* _WHAT NEEDS TO BE DONE_
Only the lines from the top of the data through the line containing "<meta> -> 웹브라우저에 정보를 제공하기 위한 태그" should be duplicated, exactly as they appear.

* _RECORD EXCERPTS_
-- Opening Marker --

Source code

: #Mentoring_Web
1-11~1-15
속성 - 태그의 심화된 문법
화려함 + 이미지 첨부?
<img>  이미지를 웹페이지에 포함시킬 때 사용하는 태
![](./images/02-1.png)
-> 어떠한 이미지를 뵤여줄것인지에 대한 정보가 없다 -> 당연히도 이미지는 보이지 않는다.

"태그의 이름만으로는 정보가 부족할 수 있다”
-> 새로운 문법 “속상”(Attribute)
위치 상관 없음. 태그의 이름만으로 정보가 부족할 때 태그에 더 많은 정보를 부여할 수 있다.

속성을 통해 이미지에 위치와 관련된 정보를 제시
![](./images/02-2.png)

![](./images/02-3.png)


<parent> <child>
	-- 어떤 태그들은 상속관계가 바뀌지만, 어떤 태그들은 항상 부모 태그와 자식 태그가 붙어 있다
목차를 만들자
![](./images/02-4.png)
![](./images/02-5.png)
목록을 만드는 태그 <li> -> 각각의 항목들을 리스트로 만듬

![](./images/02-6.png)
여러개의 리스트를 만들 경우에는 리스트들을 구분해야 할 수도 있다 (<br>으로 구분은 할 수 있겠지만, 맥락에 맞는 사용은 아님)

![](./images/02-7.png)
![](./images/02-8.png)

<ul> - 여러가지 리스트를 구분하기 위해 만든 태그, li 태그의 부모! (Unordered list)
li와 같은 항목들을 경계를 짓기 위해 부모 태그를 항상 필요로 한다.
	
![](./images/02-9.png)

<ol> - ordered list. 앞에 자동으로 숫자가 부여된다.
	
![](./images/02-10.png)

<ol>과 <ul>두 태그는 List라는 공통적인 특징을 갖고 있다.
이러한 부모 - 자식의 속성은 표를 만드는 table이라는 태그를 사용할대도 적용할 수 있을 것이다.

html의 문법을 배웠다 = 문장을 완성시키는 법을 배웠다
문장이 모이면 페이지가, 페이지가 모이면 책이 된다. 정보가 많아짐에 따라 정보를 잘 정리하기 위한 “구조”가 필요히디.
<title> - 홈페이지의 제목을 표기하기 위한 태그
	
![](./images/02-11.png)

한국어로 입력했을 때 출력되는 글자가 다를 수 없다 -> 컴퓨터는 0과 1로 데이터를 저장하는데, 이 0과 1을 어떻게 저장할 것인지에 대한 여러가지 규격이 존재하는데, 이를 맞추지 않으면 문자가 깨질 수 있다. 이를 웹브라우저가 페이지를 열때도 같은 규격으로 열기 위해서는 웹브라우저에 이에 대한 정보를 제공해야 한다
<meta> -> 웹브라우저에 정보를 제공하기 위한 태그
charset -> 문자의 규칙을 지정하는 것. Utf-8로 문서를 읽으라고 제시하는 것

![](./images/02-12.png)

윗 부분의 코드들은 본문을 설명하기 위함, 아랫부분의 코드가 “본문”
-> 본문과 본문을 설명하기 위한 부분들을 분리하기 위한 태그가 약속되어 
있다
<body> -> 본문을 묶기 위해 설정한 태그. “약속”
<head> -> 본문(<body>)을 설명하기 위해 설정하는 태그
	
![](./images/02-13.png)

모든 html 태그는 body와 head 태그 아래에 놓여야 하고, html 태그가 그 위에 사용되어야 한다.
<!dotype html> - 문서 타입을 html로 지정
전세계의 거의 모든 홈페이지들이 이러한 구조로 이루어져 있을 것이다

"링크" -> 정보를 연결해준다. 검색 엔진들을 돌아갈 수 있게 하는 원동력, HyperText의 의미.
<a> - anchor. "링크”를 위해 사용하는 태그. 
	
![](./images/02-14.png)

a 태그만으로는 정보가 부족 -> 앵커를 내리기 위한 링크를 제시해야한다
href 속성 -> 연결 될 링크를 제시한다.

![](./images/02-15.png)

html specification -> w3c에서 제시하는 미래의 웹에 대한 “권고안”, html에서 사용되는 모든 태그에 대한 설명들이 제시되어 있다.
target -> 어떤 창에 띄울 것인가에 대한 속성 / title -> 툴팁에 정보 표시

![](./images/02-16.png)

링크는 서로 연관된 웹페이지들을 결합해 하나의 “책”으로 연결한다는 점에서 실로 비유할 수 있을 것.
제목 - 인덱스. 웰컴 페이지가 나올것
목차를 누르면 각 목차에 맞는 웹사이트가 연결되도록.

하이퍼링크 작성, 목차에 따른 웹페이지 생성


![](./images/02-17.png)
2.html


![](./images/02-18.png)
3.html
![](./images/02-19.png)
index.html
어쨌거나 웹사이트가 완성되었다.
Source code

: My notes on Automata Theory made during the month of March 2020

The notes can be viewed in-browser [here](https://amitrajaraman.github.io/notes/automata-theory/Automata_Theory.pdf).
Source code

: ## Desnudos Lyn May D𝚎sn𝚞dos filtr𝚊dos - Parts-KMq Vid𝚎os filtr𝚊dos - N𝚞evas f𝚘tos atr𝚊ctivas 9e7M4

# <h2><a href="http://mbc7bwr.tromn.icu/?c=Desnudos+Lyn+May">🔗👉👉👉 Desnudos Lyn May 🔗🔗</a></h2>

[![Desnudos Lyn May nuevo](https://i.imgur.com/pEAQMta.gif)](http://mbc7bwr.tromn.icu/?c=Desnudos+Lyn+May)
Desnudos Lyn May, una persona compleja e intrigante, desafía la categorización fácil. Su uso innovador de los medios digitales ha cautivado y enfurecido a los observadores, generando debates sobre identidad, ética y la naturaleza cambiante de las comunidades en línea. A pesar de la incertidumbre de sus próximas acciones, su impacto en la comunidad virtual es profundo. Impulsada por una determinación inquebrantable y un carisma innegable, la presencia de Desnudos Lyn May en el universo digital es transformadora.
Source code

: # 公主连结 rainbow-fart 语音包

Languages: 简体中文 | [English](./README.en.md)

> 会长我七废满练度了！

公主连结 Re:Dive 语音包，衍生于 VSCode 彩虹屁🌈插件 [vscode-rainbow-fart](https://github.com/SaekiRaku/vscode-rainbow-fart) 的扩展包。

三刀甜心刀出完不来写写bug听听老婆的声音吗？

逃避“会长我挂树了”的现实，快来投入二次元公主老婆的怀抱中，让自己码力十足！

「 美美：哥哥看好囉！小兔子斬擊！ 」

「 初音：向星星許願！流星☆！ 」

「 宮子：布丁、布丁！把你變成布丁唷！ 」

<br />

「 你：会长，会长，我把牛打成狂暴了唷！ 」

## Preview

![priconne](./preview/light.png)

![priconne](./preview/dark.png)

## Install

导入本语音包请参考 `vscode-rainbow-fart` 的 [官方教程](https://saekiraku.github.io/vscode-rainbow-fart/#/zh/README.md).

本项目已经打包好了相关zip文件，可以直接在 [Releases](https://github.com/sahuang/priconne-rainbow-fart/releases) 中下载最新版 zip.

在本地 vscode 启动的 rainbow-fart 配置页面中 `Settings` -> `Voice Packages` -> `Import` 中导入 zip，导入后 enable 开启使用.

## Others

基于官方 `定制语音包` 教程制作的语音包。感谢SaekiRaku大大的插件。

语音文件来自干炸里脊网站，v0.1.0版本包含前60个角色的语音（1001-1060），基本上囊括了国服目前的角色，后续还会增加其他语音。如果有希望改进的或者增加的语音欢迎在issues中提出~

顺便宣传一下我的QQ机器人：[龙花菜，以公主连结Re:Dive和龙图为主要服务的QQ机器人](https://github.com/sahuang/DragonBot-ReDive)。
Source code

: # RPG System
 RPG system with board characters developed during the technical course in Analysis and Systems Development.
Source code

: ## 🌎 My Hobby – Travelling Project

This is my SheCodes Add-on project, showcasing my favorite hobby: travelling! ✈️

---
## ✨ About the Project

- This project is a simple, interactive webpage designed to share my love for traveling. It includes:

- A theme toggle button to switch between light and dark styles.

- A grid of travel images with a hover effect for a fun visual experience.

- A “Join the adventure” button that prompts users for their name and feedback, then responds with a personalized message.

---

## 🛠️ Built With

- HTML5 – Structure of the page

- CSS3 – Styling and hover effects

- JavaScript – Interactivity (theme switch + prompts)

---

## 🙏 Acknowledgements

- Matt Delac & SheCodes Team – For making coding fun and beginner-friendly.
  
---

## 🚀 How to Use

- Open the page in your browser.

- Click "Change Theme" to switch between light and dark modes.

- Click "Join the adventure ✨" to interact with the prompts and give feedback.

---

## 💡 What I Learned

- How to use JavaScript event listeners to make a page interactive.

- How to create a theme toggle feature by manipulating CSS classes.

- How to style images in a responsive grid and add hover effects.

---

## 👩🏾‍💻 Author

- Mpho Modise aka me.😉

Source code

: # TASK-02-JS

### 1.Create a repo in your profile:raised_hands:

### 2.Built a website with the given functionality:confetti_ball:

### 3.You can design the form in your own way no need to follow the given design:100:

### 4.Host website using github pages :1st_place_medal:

-- Closing Marker --

* _TASK RESULT_
Source code

: #Mentoring_Web
1-11~1-15
속성 - 태그의 심화된 문법
화려함 + 이미지 첨부?
<img>  이미지를 웹페이지에 포함시킬 때 사용하는 태
![](./images/02-1.png)
-> 어떠한 이미지를 뵤여줄것인지에 대한 정보가 없다 -> 당연히도 이미지는 보이지 않는다.

"태그의 이름만으로는 정보가 부족할 수 있다”
-> 새로운 문법 “속상”(Attribute)
위치 상관 없음. 태그의 이름만으로 정보가 부족할 때 태그에 더 많은 정보를 부여할 수 있다.

속성을 통해 이미지에 위치와 관련된 정보를 제시
![](./images/02-2.png)

![](./images/02-3.png)


<parent> <child>
	-- 어떤 태그들은 상속관계가 바뀌지만, 어떤 태그들은 항상 부모 태그와 자식 태그가 붙어 있다
목차를 만들자
![](./images/02-4.png)
![](./images/02-5.png)
목록을 만드는 태그 <li> -> 각각의 항목들을 리스트로 만듬

![](./images/02-6.png)
여러개의 리스트를 만들 경우에는 리스트들을 구분해야 할 수도 있다 (<br>으로 구분은 할 수 있겠지만, 맥락에 맞는 사용은 아님)

![](./images/02-7.png)
![](./images/02-8.png)

<ul> - 여러가지 리스트를 구분하기 위해 만든 태그, li 태그의 부모! (Unordered list)
li와 같은 항목들을 경계를 짓기 위해 부모 태그를 항상 필요로 한다.
	
![](./images/02-9.png)

<ol> - ordered list. 앞에 자동으로 숫자가 부여된다.
	
![](./images/02-10.png)

<ol>과 <ul>두 태그는 List라는 공통적인 특징을 갖고 있다.
이러한 부모 - 자식의 속성은 표를 만드는 table이라는 태그를 사용할대도 적용할 수 있을 것이다.

html의 문법을 배웠다 = 문장을 완성시키는 법을 배웠다
문장이 모이면 페이지가, 페이지가 모이면 책이 된다. 정보가 많아짐에 따라 정보를 잘 정리하기 위한 “구조”가 필요히디.
<title> - 홈페이지의 제목을 표기하기 위한 태그
	
![](./images/02-11.png)

한국어로 입력했을 때 출력되는 글자가 다를 수 없다 -> 컴퓨터는 0과 1로 데이터를 저장하는데, 이 0과 1을 어떻게 저장할 것인지에 대한 여러가지 규격이 존재하는데, 이를 맞추지 않으면 문자가 깨질 수 있다. 이를 웹브라우저가 페이지를 열때도 같은 규격으로 열기 위해서는 웹브라우저에 이에 대한 정보를 제공해야 한다
<meta> -> 웹브라우저에 정보를 제공하기 위한 태그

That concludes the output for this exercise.